Predatory and low-quality open-access journals included in SJR love to display the little box the service automatically generates using a supplied link. They exploit this metric and others to make themselves look more legitimate than they really are and to attract manuscripts, which they quickly accept and invoice the authors for.

2. The Eigenfactor

The Eigenfactor is a perfectly over-engineered metric, so perfect that it surpasses any practical use by everyday researchers and librarians. I think it’s a metric chiefly used just by bibliometricians (and mainly just to get publications). I know of no academic library that utilizes this metric.

An interpretation of the Eigenfactor logo.
Journals frequently report their Impact Factors on their websites and in their promotional materials, but have you ever seen a journal report its Eigenfactor? I have not.

The Eigenfactor is a theoretical metric that has never found a practical purpose or an audience. It is floundering.

3. The Web of Science h-index

Have you ever used Web of Science to calculate your h-index? If you did, you’re one of the very few, and you probably noticed that it took a lot of clicks to get to the datum, the process was unintuitive, and the value was lower than expected - much lower than the value Google Scholar calculates for the same metric.

For example, Web of Science calculates my h-index as 4. Google Scholar calculates my h-index as 14. When two companies calculate and supply the same metric, naturally most will report the higher of the two.

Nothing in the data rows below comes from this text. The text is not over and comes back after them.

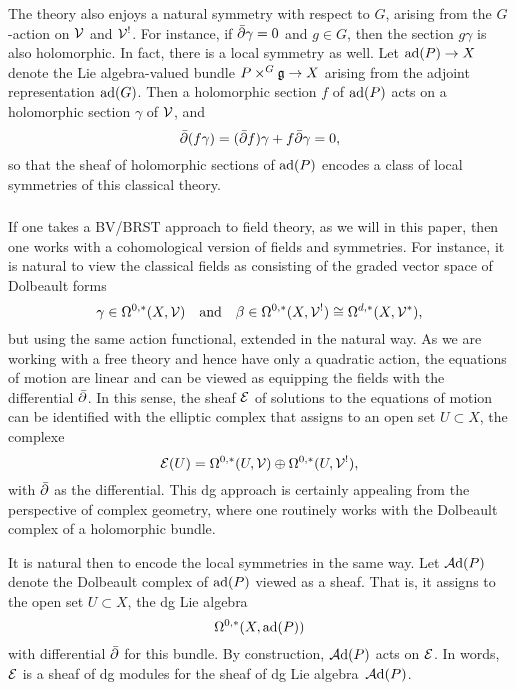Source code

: The theory also enjoys a natural symmetry with respect to $G$,
arising from the $G$-action on $\mathcal V$ and $\mathcal V^!$.
For instance, if $\Bar{\partial} \gamma = 0$ and $g \in G$, then the section $g \gamma$ is also holomorphic.
In fact, there is a local symmetry as well.
Let ${\rm ad}(P) \to X$ denote the Lie algebra-valued bundle $P \times^G \mathfrak g \to X$ arising from the adjoint representation ${\rm ad}(G)$.
Then a holomorphic section $f$ of ${\rm ad}(P)$ acts on a holomorphic section $\gamma$ of $\mathcal V$,
and 
\[
\Bar{\partial}(f \gamma) =  (\Bar{\partial} f) \gamma + f \Bar{\partial} \gamma = 0,
\]
so that the sheaf of holomorphic sections of ${\rm ad}(P)$ encodes a class of local symmetries of this classical theory.

\subsubsection{}

If one takes a BV/BRST approach to field theory, as we will in this paper,
then one works with a cohomological version of fields and symmetries.
For instance, it is natural to view the classical fields as consisting of the graded vector space of Dolbeault forms
\[
\gamma \in \Omega^{0,*}(X,\mathcal V) \quad \text{and} \quad \beta \in \Omega^{0,*}(X, \mathcal V^!) \cong \Omega^{d,*}(X, \mathcal V^*),
\]
but using the same action functional, extended in the natural way.
As we are working with a free theory and hence have only a quadratic action,
the equations of motion are linear and can be viewed as equipping the fields with the differential $\Bar{\partial}$.
In this sense, the sheaf $\mathcal E$ of solutions to the equations of motion can be identified with the elliptic complex that assigns to an open set $U \subset X$, the complexe
\[
\mathcal E(U) = \Omega^{0,*}(U,\mathcal V) \oplus \Omega^{0,*}(U, \mathcal V^!),
\]
with $\Bar{\partial}$ as the differential.
This dg approach is certainly appealing from the perspective of complex geometry,
where one routinely works with the Dolbeault complex of a holomorphic bundle.

It is natural then to encode the local symmetries in the same way.
Let $\mathcal A{\rm d}(P)$ denote the Dolbeault complex of ${\rm ad}(P)$ viewed as a sheaf.
That is, it assigns to the open set $U \subset X$, the dg Lie algebra 
\[
\Omega^{0,*}(X,{\rm ad}(P))
\]
with differential $\Bar{\partial}$ for this bundle.
By construction, $\mathcal A{\rm d}(P)$ acts on $\mathcal E$.
In words, $\mathcal E$ is a sheaf of dg modules for the sheaf of dg Lie algebra~$\mathcal A{\rm d}(P)$.

\subsubsection{}

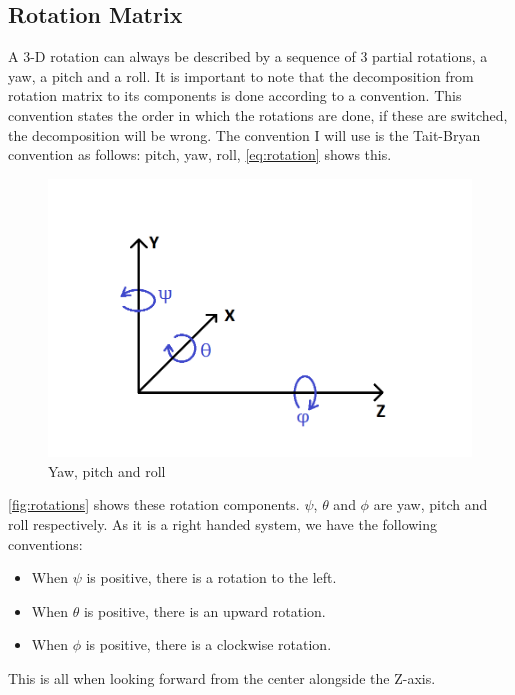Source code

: \subsection{Rotation Matrix}\label{ssec:rotmat}
A 3-D rotation can always be described by a sequence of 3 partial rotations, a yaw, a pitch and a roll. It is important to note that the decomposition from rotation matrix to its components is done according to a convention. This convention states the order in which the rotations are done, if these are switched, the decomposition will be wrong. The convention I will use is the Tait-Bryan convention as follows: pitch, yaw, roll, \autoref{eq:rotation} shows this.\bigskip
\begin{figure}
    \centering
    \includegraphics[width=1\textwidth]{figures/yaw_pitch_roll.png}
    \caption{Yaw, pitch and roll}
    \label{fig:rotations}
\end{figure}

\autoref{fig:rotations} shows these rotation components. $\psi$, $\theta$ and $\phi$ are yaw, pitch and roll respectively. As it is a right handed system, we have the following conventions:
\begin{itemize}
    \item When $\psi$ is positive, there is a rotation to the left.
    \item When $\theta$ is positive, there is an upward rotation.
    \item When $\phi$ is positive, there is a clockwise rotation.
\end{itemize}
This is all when looking forward from the center alongside the Z-axis.\bigskip

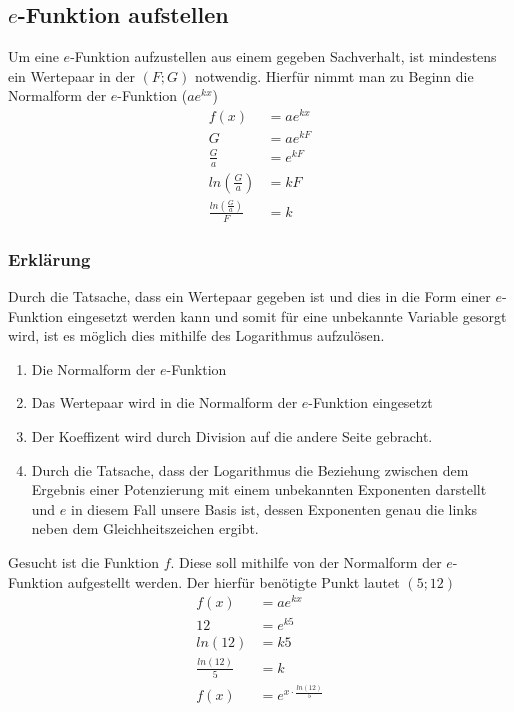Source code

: \subsection{$e$-Funktion aufstellen}
Um eine $e$-Funktion aufzustellen aus einem gegeben Sachverhalt, ist mindestens ein Wertepaar in der $(F;G)$ notwendig. Hierfür nimmt man zu Beginn die Normalform der $e$-Funktion ($ae^{kx}$)
\begin{align}
	f(x)&=ae^{kx}\\
	G&=ae^{kF}\\
	\frac{G}{a}&=e^{kF}\\
	ln\left(\frac{G}{a}\right)&=kF\\
	\frac{ln\left(\frac{G}{a}\right)}{F}&=k
\end{align}
\subsubsection{Erklärung}
Durch die Tatsache, dass ein Wertepaar gegeben ist und dies in die Form einer $e$-Funktion eingesetzt werden kann und somit für eine unbekannte Variable gesorgt wird, ist es möglich dies mithilfe des Logarithmus aufzulösen.
\begin{enumerate}
	\item Die Normalform der $e$-Funktion
	\item Das Wertepaar wird in die Normalform der $e$-Funktion eingesetzt
	\item Der Koeffizent wird durch Division auf die andere Seite gebracht. 
	\item Durch die Tatsache, dass der Logarithmus die Beziehung zwischen dem Ergebnis einer Potenzierung mit einem unbekannten Exponenten darstellt und $e$ in diesem Fall unsere Basis ist, dessen Exponenten genau die links neben dem Gleichheitszeichen ergibt. 
\end{enumerate}

\begin{beispiel}
	Gesucht ist die Funktion $f$. Diese soll mithilfe von der Normalform der $e$-Funktion aufgestellt werden. Der hierfür benötigte Punkt lautet $(5;12)$
	\begin{align*}
		f(x)&=ae^{kx}\\
		12&=e^{k5}\tag{Anwenden des ln}\\
		ln(12)&=k5\tag{Dividieren mit 5}\\
		\frac{ln(12)}{5}&=k\\
		f(x)&=e^{x\cdot \frac{ln(12)}{5}}
	\end{align*}
\end{beispiel}
\pagebreak
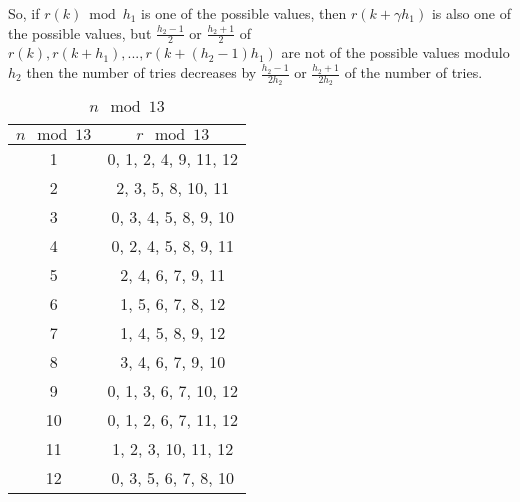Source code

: \documentclass{article}
\begin{document}
{So, if $r(k) \bmod h_1$ is one of the possible values, then $r(k+ \gamma h_1)$ is also one of the possible values,
but $\frac{h_2-1}{2}$ or $\frac{h_2+1}{2}$ of $r(k), r(k+h_1), ..., r(k+(h_2-1)h_1)$
are not of the possible values modulo $h_2$
then the number of tries decreases by $\frac{h_2-1}{2h_2}$ or $\frac{h_2+1}{2h_2}$ of the number of tries.
\begin{table}
\centering
\caption{$n \mod 13$}
\label{table:a}
\begin{tabular}{|c|c|}
\hline
$n \mod 13$          & $r \mod 13$		\\ \hline
1 & 0, 1, 2, 4, 9, 11, 12		\\ \hline
2 & 2, 3, 5, 8, 10, 11		\\ \hline
3 & 0, 3, 4, 5, 8, 9, 10 		\\ \hline
4 & 0, 2, 4, 5, 8, 9, 11		\\ \hline
5 & 2, 4, 6, 7, 9, 11	\\ \hline
6 & 1, 5, 6, 7, 8, 12		\\ \hline
7 & 1, 4, 5, 8, 9, 12	\\ \hline
8 & 3, 4, 6, 7, 9, 10		\\ \hline
9 & 0, 1, 3, 6, 7, 10, 12		\\ \hline
10 & 0, 1, 2, 6, 7, 11, 12		\\ \hline
11 & 1, 2, 3, 10, 11, 12		\\ \hline
12 & 0, 3, 5, 6, 7, 8, 10	\\ \hline
\end{tabular}
\end{table}
}
\end{document}
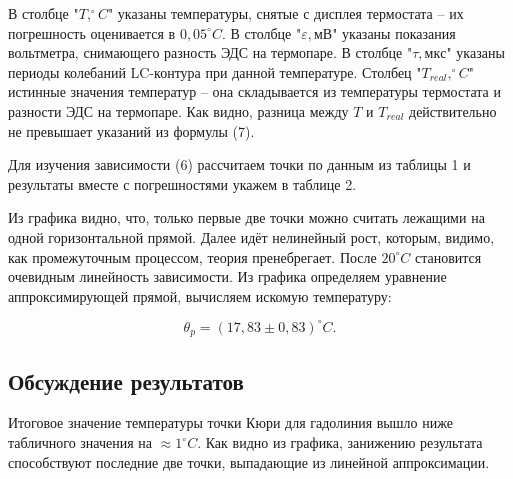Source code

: В столбце "$T, ^\circ C$" указаны температуры, снятые с дисплея термостата -- их погрешность оценивается в $0,05 ^\circ C$. В столбце "$\varepsilon, мВ$" указаны показания вольтметра, снимающего разность ЭДС на термопаре. В столбце "$\tau, мкс$" указаны периоды колебаний LC-контура при данной температуре. Столбец "$T_{real}, ^\circ C$" истинные значения температур -- она складывается из температуры термостата и разности ЭДС на термопаре. Как видно, разница между $T$ и $T_{real}$ действительно не превышает указаний из формулы (7).

Для изучения зависимости (6) рассчитаем точки по данным из таблицы 1 и результаты вместе с погрешностями укажем в таблице 2. 

Из графика видно, что, только первые две точки можно считать лежащими на одной горизонтальной прямой. Далее идёт нелинейный рост, которым, видимо, как промежуточным процессом, теория пренебрегает. После $20 ^\circ C$ становится очевидным линейность зависимости. Из графика определяем уравнение аппроксимирующей прямой, вычисляем искомую температуру:

\begin{equation}
    \theta_p = (17,83\pm0,83) ^\circ C.
\end{equation}

\subsection*{Обсуждение результатов}

Итоговое значение температуры точки Кюри для гадолиния вышло ниже табличного значения на $\approx 1 ^\circ C$. Как видно из графика, занижению результата способствуют последние две точки, выпадающие из линейной аппроксимации.


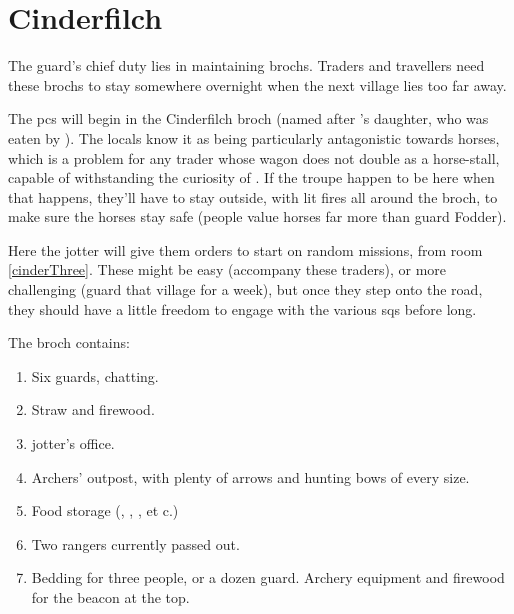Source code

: \section{Cinderfilch }



\begin{multicols}{2}

\noindent
The \gls{guard}'s chief duty lies in maintaining \glspl{broch}.
Traders and travellers need these \glspl{broch} to stay somewhere overnight when the next \gls{village} lies too far away.

The \glspl{pc} will begin in the Cinderfilch \gls{broch} (named after 's daughter, who was eaten by ).
The locals know it as being particularly antagonistic towards horses, which is a problem for any trader whose wagon does not double as a horse-stall, capable of withstanding the curiosity of .
If the troupe happen to be here when that happens, they'll have to stay outside, with lit fires all around the \gls{broch}, to make sure the horses stay safe (people value horses far more than \gls{guard} Fodder).

Here the \gls{jotter} will give them orders to start on random missions, from room \ref{cinderThree}.%
These might be easy (accompany these traders), or more challenging (guard that \gls{village} for a week), but once they step onto the road, they should have a little freedom to engage with the various \glspl{sq} before long.

The \gls{broch} contains:

\begin{enumerate}
  \item
  Six \glspl{guard}, chatting.
  \label{cinderOne}
  \item
  Straw and firewood.
  \label{cinderTwo}
  \item
  \Gls{jotter}'s office.
  \label{cinderThree}
  \item
  Archers' outpost, with plenty of arrows and hunting bows of every size.
  \label{cinderFour}
  \item
  Food storage (\rations, \rations, \rations, et c.)
  \label{cinderFiveSide}
  \item
  Two \glspl{ranger} currently passed out.
  \label{cinderFive}
  \item
  Bedding for three people, or a dozen \gls{guard}.
  Archery equipment and firewood for the beacon at the top.
  \label{cinderSix}
\end{enumerate}

\end{multicols}
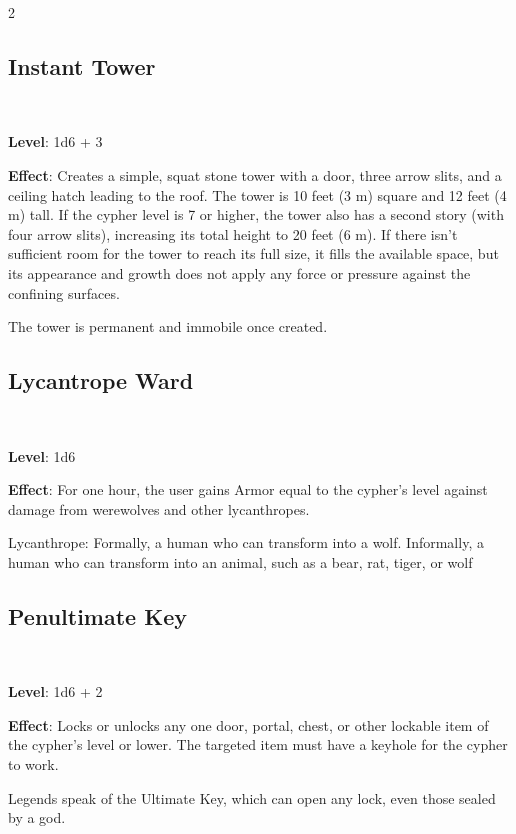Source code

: \begin{multicols}{2}
\subsection{Instant Tower}

\textbf{Level}: 1d6 + 3 

\textbf{Effect}: Creates a simple, squat stone tower with a door, three arrow slits, and a ceiling hatch leading to the roof. The tower is 10 feet (3 m) square and 12 feet (4 m) tall. If the cypher level is 7 or higher, the tower also has a second story (with four arrow slits), increasing its total height to 20 feet (6 m). If there isn’t sufficient room for the tower to reach its full size, it fills the available space, but its appearance and growth does not apply any force or pressure against the confining surfaces. 

The tower is permanent and immobile once created. 

\subsection{Lycantrope Ward}

\textbf{Level}: 1d6 

\textbf{Effect}: For one hour, the user gains Armor equal to the cypher’s level against damage from werewolves and other lycanthropes. 

Lycanthrope: Formally, a human who can transform into a wolf. Informally, a human who can transform into an animal, such as a bear, rat, tiger, or wolf

\subsection{Penultimate Key}

\textbf{Level}: 1d6 + 2 

\textbf{Effect}: Locks or unlocks any one door, portal, chest, or other lockable item of the cypher’s level or lower. The targeted item must have a keyhole for the cypher to work. 

Legends speak of the Ultimate Key, which can open any lock, even those sealed by a god.


\end{multicols}
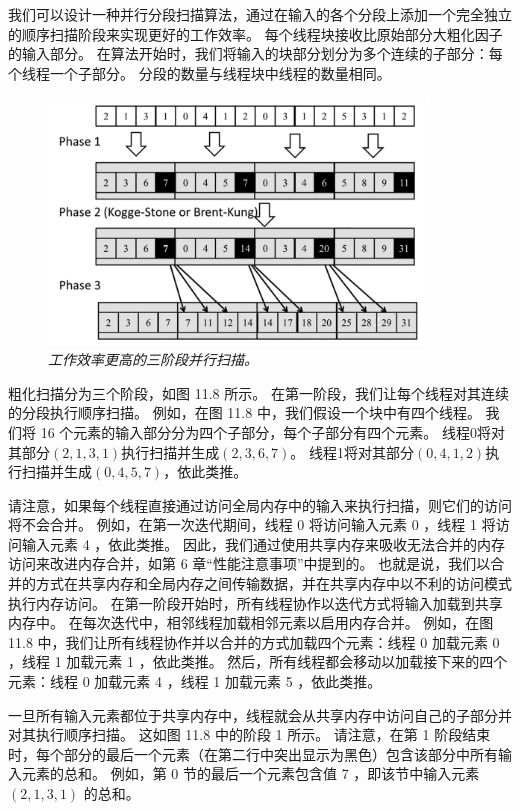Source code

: 我们可以设计一种并行分段扫描算法，通过在输入的各个分段上添加一个完全独立的顺序扫描阶段来实现更好的工作效率。 
每个线程块接收比原始部分大粗化因子的输入部分。 
在算法开始时，我们将输入的块部分划分为多个连续的子部分：每个线程一个子部分。 分段的数量与线程块中线程的数量相同。

\begin{figure}[H]
	\centering
	\includegraphics[width=0.9\textwidth]{figs/F11.8.png}
	\caption{\textit{工作效率更高的三阶段并行扫描。}}
\end{figure}

粗化扫描分为三个阶段，如图 11.8 所示。 在第一阶段，我们让每个线程对其连续的分段执行顺序扫描。 
例如，在图 11.8 中，我们假设一个块中有四个线程。 我们将 16 个元素的输入部分分为四个子部分，每个子部分有四个元素。 
线程0将对其部分$(2,1,3,1)$执行扫描并生成$(2,3,6,7)$。 
线程1将对其部分$(0,4,1,2)$执行扫描并生成$(0,4,5,7)$，依此类推。

请注意，如果每个线程直接通过访问全局内存中的输入来执行扫描，则它们的访问将不会合并。 
例如，在第一次迭代期间，线程 0 将访问输入元素 0 ，线程 1 将访问输入元素 4 ，依此类推。 
因此，我们通过使用共享内存来吸收无法合并的内存访问来改进内存合并，如第 6 章“性能注意事项”中提到的。 
也就是说，我们以合并的方式在共享内存和全局内存之间传输数据，并在共享内存中以不利的访问模式执行内存访问。 
在第一阶段开始时，所有线程协作以迭代方式将输入加载到共享内存中。 在每次迭代中，相邻线程加载相邻元素以启用内存合并。 
例如，在图 11.8 中，我们让所有线程协作并以合并的方式加载四个元素：线程 0 加载元素 0 ，线程 1 加载元素 1 ，依此类推。 
然后，所有线程都会移动以加载接下来的四个元素：线程 0 加载元素 4 ，线程 1 加载元素 5 ，依此类推。

一旦所有输入元素都位于共享内存中，线程就会从共享内存中访问自己的子部分并对其执行顺序扫描。 这如图 11.8 中的阶段 1 所示。 
请注意，在第 1 阶段结束时，每个部分的最后一个元素（在第二行中突出显示为黑色）包含该部分中所有输入元素的总和。 
例如，第 0 节的最后一个元素包含值 7 ，即该节中输入元素 $(2,1,3,1)$ 的总和。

This is because Google Scholar is much less selective than Web of Science, so it records more citations, making its h-index calculation - which based on the number of papers published and citations to them - significantly higher than Web of Science’s.
Lots of clicking for a lower value.


(Also, will citation data from Thomson Reuters’ new Emerging Sources Citation Index be used to calculate researchers’ h-indexes? If so, then everyone can expect his or her Thomson Reuters h-index to go up.)

Discussion and Conclusion

Some metrics, including some of those described here, were not created to fill a need but rather to compete with the Impact Factor. In doing so, they created complex metrics, like the Eigenfactor, that betray the simplicity of the Impact Factor and function essentially as the scholarly metrics version of a Rube Goldberg machine.

Based on my experience serving on tenure committees, the only metrics I have seen reported in candidates’ dossiers have been:
  1. The Impact Factor.
  2. The raw number of citations their publications had received, drawn either from Google Scholar, or calculated manually, using various databases.
In their dossiers, I observed that tenure candidates would list their publications, and following each reference, they appended the journal’s Impact Factor.

For raw citations, they usually stated the total number of citations as a single figure, something like “According to Google Scholar, my articles have been cited 250 times.”

[I do understand and have documented that Google Scholar is easily gamed.]

I acknowledge the weaknesses of the Impact Factor, and there are even a few journals on my lists that have legitimate Impact Factors, so it’s clearly not a measure of quality in all or even most cases.

But at least the Impact Factor is a living metric, understood by most, bearing a practical, demonstrated, and enduring value. It’s not a dead metric.